A riveting account of how the Cold War came to an end by one of our leading historians.
Robert Service is a fellow of the British Academy and of St Antony's College, Oxford, where he is Professor of Russian History; he is also a visiting fellow of the Hoover Institution at Stanford University. He has written several books, including the highly acclaimed Lenin: A Biography, Russia: Experiment with a People, Stalin: A Biography, Comrades: A History of World Communism, Trotsky: A Biography, which won the 2009 Duff Cooper Prize, and, most recently, Spies and Commissars. He lives in London.
What makes Service's book special is its scholarship.
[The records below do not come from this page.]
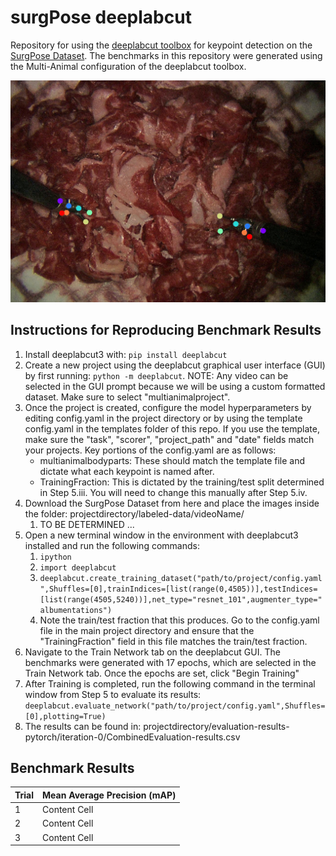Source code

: # surgPose deeplabcut
Repository for using the [deeplabcut toolbox](https://github.com/DeepLabCut/DeepLabCut) for keypoint detection on the [SurgPose Dataset](https://github.com/zijianwu1231/SurgPose). The benchmarks in this repository were generated using the Multi-Animal configuration of the deeplabcut toolbox. 

![alt text](https://github.com/rwjmoore/surgPose_deeplabcut/blob/main/surgPoseDeeplabCut.png?raw=true)


## Instructions for Reproducing Benchmark Results 
1. Install deeplabcut3 with: `pip install deeplabcut`
2. Create a new project using the deeplabcut graphical user interface (GUI) by first running: `python -m deeplabcut`. NOTE: Any video can be selected in the GUI prompt because we will be using a custom formatted dataset. Make sure to select "multianimalproject".
3. Once the project is created, configure the model hyperparameters by editing config.yaml in the project directory or by using the template config.yaml in the templates folder of this repo. If you use the template, make sure the "task", "scorer", "project_path" and "date" fields match your projects. Key portions of the config.yaml are as follows:
   - multianimalbodyparts: These should match the template file and dictate what each keypoint is named after.
   - TrainingFraction: This is dictated by the training/test split determined in Step 5.iii. You will need to change this manually after Step 5.iv.
4. Download the SurgPose Dataset from here and place the images inside the folder: projectdirectory/labeled-data/videoName/
   1. TO BE DETERMINED ...
5. Open a new terminal window in the environment with deeplabcut3 installed and run the following commands:
   1. `ipython`
   2. `import deeplabcut`
   3. `deeplabcut.create_training_dataset("path/to/project/config.yaml",Shuffles=[0],trainIndices=[list(range(0,4505))],testIndices=[list(range(4505,5240))],net_type="resnet_101",augmenter_type="albumentations")`
   4. Note the train/test fraction that this produces. Go to the config.yaml file in the main project directory and ensure that the "TrainingFraction" field in this file matches the train/test fraction.
6. Navigate to the Train Network tab on the deeplabcut GUI. The benchmarks were generated with 17 epochs, which are selected in the Train Network tab. Once the epochs are set, click "Begin Training"
7. After Training is completed, run the following command in the terminal window from Step 5 to evaluate its results: `deeplabcut.evaluate_network("path/to/project/config.yaml",Shuffles=[0],plotting=True)`
8. The results can be found in: projectdirectory/evaluation-results-pytorch/iteration-0/CombinedEvaluation-results.csv


## Benchmark Results

| Trial         | Mean Average Precision (mAP)  |
| ------------- | ------------- |
| 1  | Content Cell  |
| 2 | Content Cell  |
| 3  | Content Cell  |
His
terrier-like persistence in digging into previously unexcavated
archives in Russia, across America and around the internet gives
his view of this slice of our recent past a firm documentary
foundation ... A magisterial account of a turning point in modern
history, whose intellectual rigour and robustness make it unlikely
to be bettered.
*Spectator*
Our leading historian of the Soviet Union ... magisterial.
*Observer*
Detailed and clear ... his main strength is his forensic challenge
to the clichés and myths on which western triumphalism about the
Cold War is based ... Service is an authoritative voice offering a
more nuanced view.
*Sunday Times*
A masterful chronicle about personalities and ideas ... The Cold
War ended with the demise of the USSR in December 1991. The great
biographer of Lenin, Stalin and Trotsky here offers a superb
account of how and why this unexpected denouement came about.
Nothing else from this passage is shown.